Most of us remember the three phases of matter from elementary-school science—solid, liquid, and gas. Until these MIT dudes (including the beefy, dreamy one on the right) made this form of matter, I knew of five phases of matter—the aforementioned and plasma, which you see just about every day in the form of fire, flourescent lighting, or gifts at the mall; and liquid crystals, which I only learned is a distinct phase of matter about a year-and-a-half ago when I wrote a paper on them for a chemistry class I took at art school (as you would suspect, a really, really easy class).

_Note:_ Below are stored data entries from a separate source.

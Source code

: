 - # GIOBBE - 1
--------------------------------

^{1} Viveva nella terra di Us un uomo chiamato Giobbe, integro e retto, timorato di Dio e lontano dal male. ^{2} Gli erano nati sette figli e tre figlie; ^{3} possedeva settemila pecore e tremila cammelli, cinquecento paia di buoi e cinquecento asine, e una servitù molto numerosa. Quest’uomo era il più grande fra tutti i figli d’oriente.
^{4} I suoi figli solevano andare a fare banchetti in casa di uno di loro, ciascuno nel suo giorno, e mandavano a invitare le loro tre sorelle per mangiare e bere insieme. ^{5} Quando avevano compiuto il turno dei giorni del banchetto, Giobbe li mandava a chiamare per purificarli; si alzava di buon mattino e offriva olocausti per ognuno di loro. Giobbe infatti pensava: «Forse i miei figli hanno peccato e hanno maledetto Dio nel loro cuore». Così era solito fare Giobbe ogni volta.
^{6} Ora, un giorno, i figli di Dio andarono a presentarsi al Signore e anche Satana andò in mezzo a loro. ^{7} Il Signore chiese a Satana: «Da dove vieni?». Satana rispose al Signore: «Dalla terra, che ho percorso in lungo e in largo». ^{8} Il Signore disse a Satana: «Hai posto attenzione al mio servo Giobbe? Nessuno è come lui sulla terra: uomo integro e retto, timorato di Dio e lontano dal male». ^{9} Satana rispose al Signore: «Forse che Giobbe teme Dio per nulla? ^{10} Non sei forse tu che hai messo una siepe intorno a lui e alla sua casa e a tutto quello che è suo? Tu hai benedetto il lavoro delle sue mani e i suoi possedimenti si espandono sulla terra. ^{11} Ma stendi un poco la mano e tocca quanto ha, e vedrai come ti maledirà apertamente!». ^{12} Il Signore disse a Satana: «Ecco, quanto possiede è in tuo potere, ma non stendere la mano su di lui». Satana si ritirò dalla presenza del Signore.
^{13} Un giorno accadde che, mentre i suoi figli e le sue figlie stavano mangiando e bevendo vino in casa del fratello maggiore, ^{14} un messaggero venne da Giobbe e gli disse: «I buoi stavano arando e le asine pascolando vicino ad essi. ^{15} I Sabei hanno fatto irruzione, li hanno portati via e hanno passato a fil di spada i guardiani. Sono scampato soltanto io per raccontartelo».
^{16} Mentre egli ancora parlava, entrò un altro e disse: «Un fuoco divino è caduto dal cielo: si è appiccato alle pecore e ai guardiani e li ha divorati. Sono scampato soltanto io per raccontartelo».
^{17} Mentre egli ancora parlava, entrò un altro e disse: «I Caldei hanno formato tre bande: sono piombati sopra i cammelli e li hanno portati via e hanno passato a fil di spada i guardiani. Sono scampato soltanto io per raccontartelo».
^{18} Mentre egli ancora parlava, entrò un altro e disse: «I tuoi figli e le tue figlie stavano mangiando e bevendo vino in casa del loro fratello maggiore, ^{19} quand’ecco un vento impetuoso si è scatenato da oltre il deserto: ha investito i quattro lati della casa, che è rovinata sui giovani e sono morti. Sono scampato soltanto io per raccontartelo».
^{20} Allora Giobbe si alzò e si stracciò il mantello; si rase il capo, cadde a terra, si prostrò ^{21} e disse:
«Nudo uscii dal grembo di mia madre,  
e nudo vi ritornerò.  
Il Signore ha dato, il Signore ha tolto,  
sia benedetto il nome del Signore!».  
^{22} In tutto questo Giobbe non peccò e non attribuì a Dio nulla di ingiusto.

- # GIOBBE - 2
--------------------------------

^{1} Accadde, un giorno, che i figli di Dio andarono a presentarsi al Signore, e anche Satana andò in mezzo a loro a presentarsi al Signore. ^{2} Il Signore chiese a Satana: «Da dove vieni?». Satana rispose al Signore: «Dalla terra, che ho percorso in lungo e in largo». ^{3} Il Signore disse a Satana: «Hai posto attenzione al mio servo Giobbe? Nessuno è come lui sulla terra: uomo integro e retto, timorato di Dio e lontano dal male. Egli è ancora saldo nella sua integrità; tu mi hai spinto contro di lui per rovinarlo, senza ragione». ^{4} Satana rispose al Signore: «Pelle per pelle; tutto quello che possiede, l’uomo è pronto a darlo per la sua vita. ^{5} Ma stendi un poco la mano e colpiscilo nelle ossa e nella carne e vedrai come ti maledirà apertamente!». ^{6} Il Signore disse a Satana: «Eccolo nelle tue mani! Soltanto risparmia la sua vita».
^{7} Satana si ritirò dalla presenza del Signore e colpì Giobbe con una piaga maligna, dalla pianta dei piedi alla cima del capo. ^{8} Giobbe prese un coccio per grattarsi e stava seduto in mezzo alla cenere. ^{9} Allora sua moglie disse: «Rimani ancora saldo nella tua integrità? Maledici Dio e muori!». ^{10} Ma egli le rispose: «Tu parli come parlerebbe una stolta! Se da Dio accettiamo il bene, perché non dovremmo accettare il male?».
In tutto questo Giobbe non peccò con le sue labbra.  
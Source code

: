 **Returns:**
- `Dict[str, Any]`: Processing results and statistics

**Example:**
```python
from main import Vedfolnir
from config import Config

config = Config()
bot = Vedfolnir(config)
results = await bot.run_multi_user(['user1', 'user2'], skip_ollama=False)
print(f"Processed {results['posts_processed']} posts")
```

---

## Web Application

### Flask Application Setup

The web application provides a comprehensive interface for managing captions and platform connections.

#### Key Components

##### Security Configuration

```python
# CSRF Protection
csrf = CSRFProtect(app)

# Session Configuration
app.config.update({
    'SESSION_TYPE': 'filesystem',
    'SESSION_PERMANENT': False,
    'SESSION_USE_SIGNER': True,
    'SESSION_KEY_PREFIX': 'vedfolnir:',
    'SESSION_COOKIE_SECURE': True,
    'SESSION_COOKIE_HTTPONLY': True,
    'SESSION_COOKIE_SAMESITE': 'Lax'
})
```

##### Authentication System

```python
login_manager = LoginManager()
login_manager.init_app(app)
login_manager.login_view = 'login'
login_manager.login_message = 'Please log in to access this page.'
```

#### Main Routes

But this is physics, and physics is never that simple. I started Googling a bit to write this, and learned that there are actually plenty of phases. Ready?
- quark-gluon plasmas
- Bose-Einstein condensates
- fermionic condensates (the most recently discovered before MIT's discovery)
- strange matter
- superfluids
- supersolids
- paramagnetic and ferromagnetic phases of magnetic materials.

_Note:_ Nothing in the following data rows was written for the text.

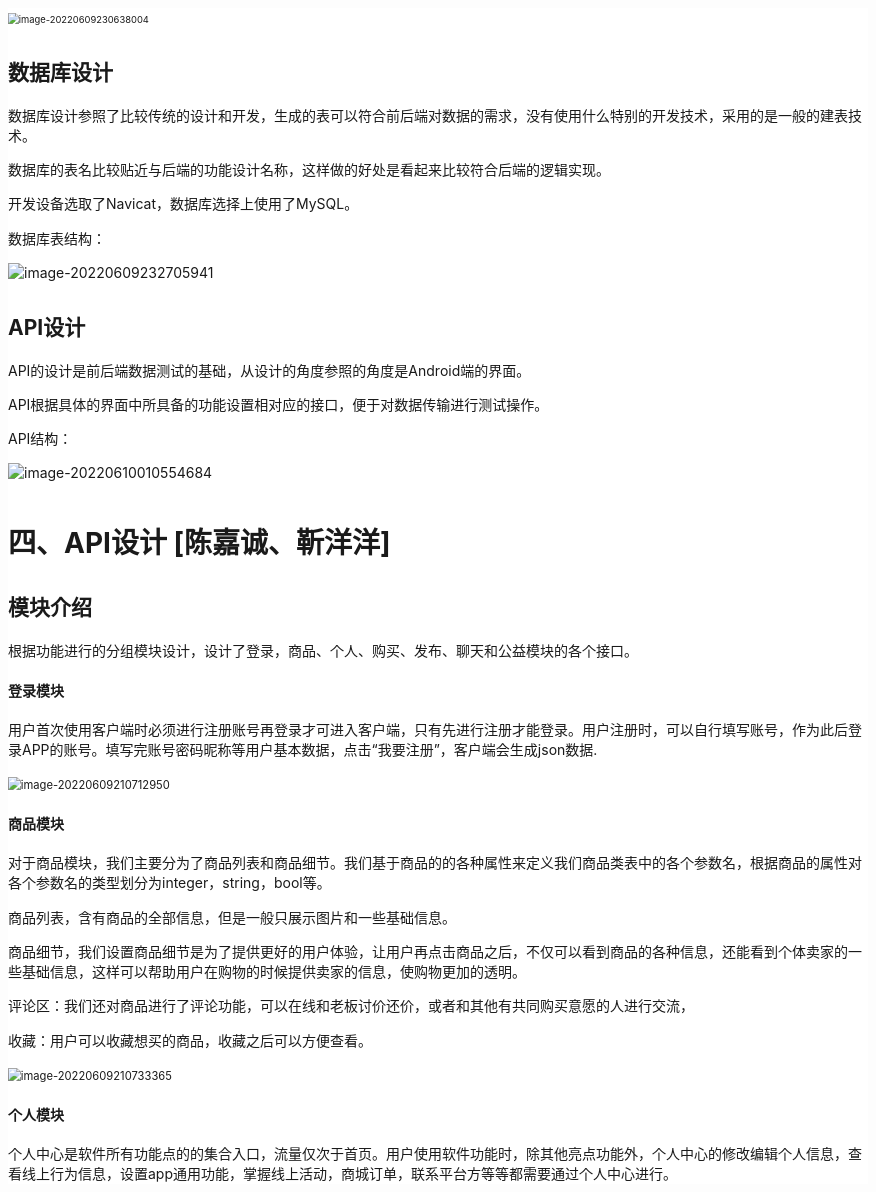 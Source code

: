<img src="C:\Users\86158\AppData\Roaming\Typora\typora-user-images\image-20220609230638004.png" alt="image-20220609230638004" style="zoom:67%;" />

## 数据库设计

数据库设计参照了比较传统的设计和开发，生成的表可以符合前后端对数据的需求，没有使用什么特别的开发技术，采用的是一般的建表技术。

数据库的表名比较贴近与后端的功能设计名称，这样做的好处是看起来比较符合后端的逻辑实现。

开发设备选取了Navicat，数据库选择上使用了MySQL。

数据库表结构：

![image-20220609232705941](C:\Users\86158\AppData\Roaming\Typora\typora-user-images\image-20220609232705941.png)

## API设计

API的设计是前后端数据测试的基础，从设计的角度参照的角度是Android端的界面。

API根据具体的界面中所具备的功能设置相对应的接口，便于对数据传输进行测试操作。

API结构：

![image-20220610010554684](C:\Users\86158\AppData\Roaming\Typora\typora-user-images\image-20220610010554684.png)

# 四、API设计 [陈嘉诚、靳洋洋]

## 模块介绍

根据功能进行的分组模块设计，设计了登录，商品、个人、购买、发布、聊天和公益模块的各个接口。

#### 登录模块

用户首次使用客户端时必须进行注册账号再登录才可进入客户端，只有先进行注册才能登录。用户注册时，可以自行填写账号，作为此后登录APP的账号。填写完账号密码昵称等用户基本数据，点击“我要注册”，客户端会生成json数据.

<img src="C:\Users\86158\AppData\Roaming\Typora\typora-user-images\image-20220609210712950.png" alt="image-20220609210712950" style="zoom:80%;" />

#### **商品模块**

对于商品模块，我们主要分为了商品列表和商品细节。我们基于商品的的各种属性来定义我们商品类表中的各个参数名，根据商品的属性对各个参数名的类型划分为integer，string，bool等。

商品列表，含有商品的全部信息，但是一般只展示图片和一些基础信息。

商品细节，我们设置商品细节是为了提供更好的用户体验，让用户再点击商品之后，不仅可以看到商品的各种信息，还能看到个体卖家的一些基础信息，这样可以帮助用户在购物的时候提供卖家的信息，使购物更加的透明。

评论区：我们还对商品进行了评论功能，可以在线和老板讨价还价，或者和其他有共同购买意愿的人进行交流，

收藏：用户可以收藏想买的商品，收藏之后可以方便查看。

<img src="C:\Users\86158\AppData\Roaming\Typora\typora-user-images\image-20220609210733365.png" alt="image-20220609210733365" style="zoom:80%;" />

#### **个人模块**

个人中心是软件所有功能点的的集合入口，流量仅次于首页。用户使用软件功能时，除其他亮点功能外，个人中心的修改编辑个人信息，查看线上行为信息，设置app通用功能，掌握线上活动，商城订单，联系平台方等等都需要通过个人中心进行。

I'm not trying to educate. I'm simply pointing out how awed I am. I can't for the life of me figure out what all of this means. As I gather it, it's the highest temperature that a phase of matter can move without friction. However, when I delve into science, I am always amazed as the scope of the world. This certainly isn't an argument for intelligent design, but that nature seems limitless and that three dorks and a sweet slice of sexy man-cake can manipulate it in ways that defy natural order is magical. We should always debate the ethics of such manipulation (such as when genetic modification is appropriate or not), but such manipulation is always awe inspiring to me.


3 Comments:
'In superfluids, as well as in superconductors, particles move in lockstep. They form one big quantum-mechanical wave...'
Sounds like they are getting close to getting the atoms to vibrate at determined frequencies with this.
As I understand it, to create a quantum event you need to get matter to vibrate at exactly the same speed (frequency). At that time the atom effected can simply wink out of space time here and reappear someplace else. MIT demonstrated that a few years ago by recording a photon arriving before it left. This happens all the time with single atoms. Getting more than 2 atoms to do it at the same time is, or has been mostly impossible.

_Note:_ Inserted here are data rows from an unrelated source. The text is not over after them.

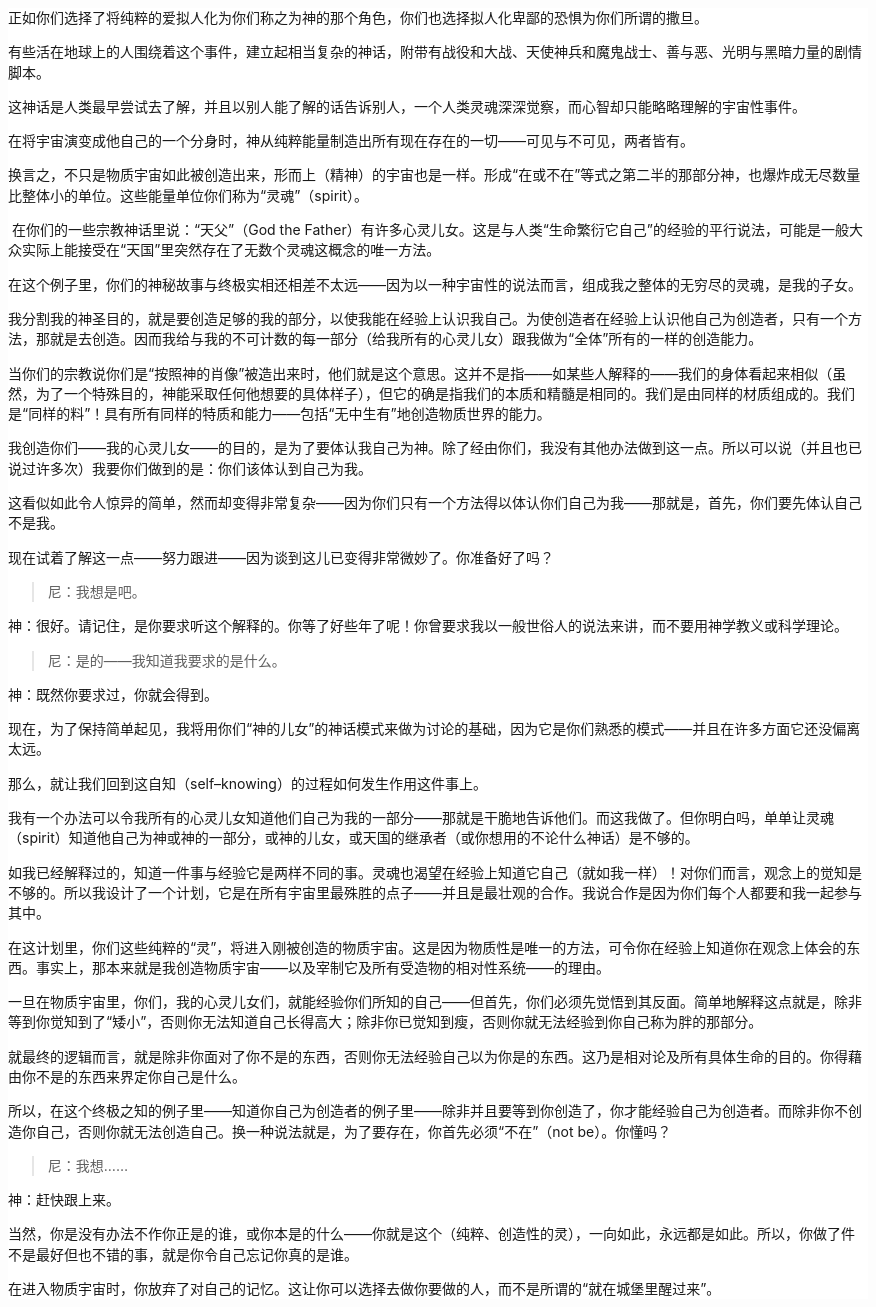 ​	正如你们选择了将纯粹的爱拟人化为你们称之为神的那个角色，你们也选择拟人化卑鄙的恐惧为你们所谓的撒旦。

​	有些活在地球上的人围绕着这个事件，建立起相当复杂的神话，附带有战役和大战、天使神兵和魔鬼战士、善与恶、光明与黑暗力量的剧情脚本。

​	这神话是人类最早尝试去了解，并且以别人能了解的话告诉别人，一个人类灵魂深深觉察，而心智却只能略略理解的宇宙性事件。

​	在将宇宙演变成他自己的一个分身时，神从纯粹能量制造出所有现在存在的一切——可见与不可见，两者皆有。

​	换言之，不只是物质宇宙如此被创造出来，形而上（精神）的宇宙也是一样。形成“在或不在”等式之第二半的那部分神，也爆炸成无尽数量比整体小的单位。这些能量单位你们称为“灵魂”（spirit）。

​	在你们的一些宗教神话里说：“天父”（God the Father）有许多心灵儿女。这是与人类“生命繁衍它自己”的经验的平行说法，可能是一般大众实际上能接受在“天国”里突然存在了无数个灵魂这概念的唯一方法。

​	在这个例子里，你们的神秘故事与终极实相还相差不太远——因为以一种宇宙性的说法而言，组成我之整体的无穷尽的灵魂，是我的子女。

​	我分割我的神圣目的，就是要创造足够的我的部分，以使我能在经验上认识我自己。为使创造者在经验上认识他自己为创造者，只有一个方法，那就是去创造。因而我给与我的不可计数的每一部分（给我所有的心灵儿女）跟我做为“全体”所有的一样的创造能力。

​	当你们的宗教说你们是“按照神的肖像”被造出来时，他们就是这个意思。这并不是指——如某些人解释的——我们的身体看起来相似（虽然，为了一个特殊目的，神能采取任何他想要的具体样子），但它的确是指我们的本质和精髓是相同的。我们是由同样的材质组成的。我们是“同样的料”！具有所有同样的特质和能力——包括“无中生有”地创造物质世界的能力。

​	我创造你们——我的心灵儿女——的目的，是为了要体认我自己为神。除了经由你们，我没有其他办法做到这一点。所以可以说（并且也已说过许多次）我要你们做到的是：你们该体认到自己为我。

​	这看似如此令人惊异的简单，然而却变得非常复杂——因为你们只有一个方法得以体认你们自己为我——那就是，首先，你们要先体认自己不是我。

​	现在试着了解这一点——努力跟进——因为谈到这儿已变得非常微妙了。你准备好了吗？

> 尼：我想是吧。

神：很好。请记住，是你要求听这个解释的。你等了好些年了呢！你曾要求我以一般世俗人的说法来讲，而不要用神学教义或科学理论。

> 尼：是的——我知道我要求的是什么。

神：既然你要求过，你就会得到。

​	现在，为了保持简单起见，我将用你们“神的儿女”的神话模式来做为讨论的基础，因为它是你们熟悉的模式——并且在许多方面它还没偏离太远。

​	那么，就让我们回到这自知（self–knowing）的过程如何发生作用这件事上。

​	我有一个办法可以令我所有的心灵儿女知道他们自己为我的一部分——那就是干脆地告诉他们。而这我做了。但你明白吗，单单让灵魂（spirit）知道他自己为神或神的一部分，或神的儿女，或天国的继承者（或你想用的不论什么神话）是不够的。

​	如我已经解释过的，知道一件事与经验它是两样不同的事。灵魂也渴望在经验上知道它自己（就如我一样）！对你们而言，观念上的觉知是不够的。所以我设计了一个计划，它是在所有宇宙里最殊胜的点子——并且是最壮观的合作。我说合作是因为你们每个人都要和我一起参与其中。

​	在这计划里，你们这些纯粹的“灵”，将进入刚被创造的物质宇宙。这是因为物质性是唯一的方法，可令你在经验上知道你在观念上体会的东西。事实上，那本来就是我创造物质宇宙——以及宰制它及所有受造物的相对性系统——的理由。

​	一旦在物质宇宙里，你们，我的心灵儿女们，就能经验你们所知的自己——但首先，你们必须先觉悟到其反面。简单地解释这点就是，除非等到你觉知到了“矮小”，否则你无法知道自己长得高大；除非你已觉知到瘦，否则你就无法经验到你自己称为胖的那部分。

​	就最终的逻辑而言，就是除非你面对了你不是的东西，否则你无法经验自己以为你是的东西。这乃是相对论及所有具体生命的目的。你得藉由你不是的东西来界定你自己是什么。

​	所以，在这个终极之知的例子里——知道你自己为创造者的例子里——除非并且要等到你创造了，你才能经验自己为创造者。而除非你不创造你自己，否则你就无法创造自己。换一种说法就是，为了要存在，你首先必须“不在”（not be）。你懂吗？

> 尼：我想……

神：赶快跟上来。

​	当然，你是没有办法不作你正是的谁，或你本是的什么——你就是这个（纯粹、创造性的灵），一向如此，永远都是如此。所以，你做了件不是最好但也不错的事，就是你令自己忘记你真的是谁。

​	在进入物质宇宙时，你放弃了对自己的记忆。这让你可以选择去做你要做的人，而不是所谓的“就在城堡里醒过来”。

With this superfluid that operates at 'high' temperatures and locksteps the atoms into a regular wave, it seems to me that you could modulate the frequency much more easily. I know I sound cracked, but this could very well be the precursor to large scale quantum events: i.e. teleportation.
And I'm not sure if we want that to happen. That's how people turn into Brundleflies.
That's right Arlo. And we all know what happened to Jeff Goldblums career.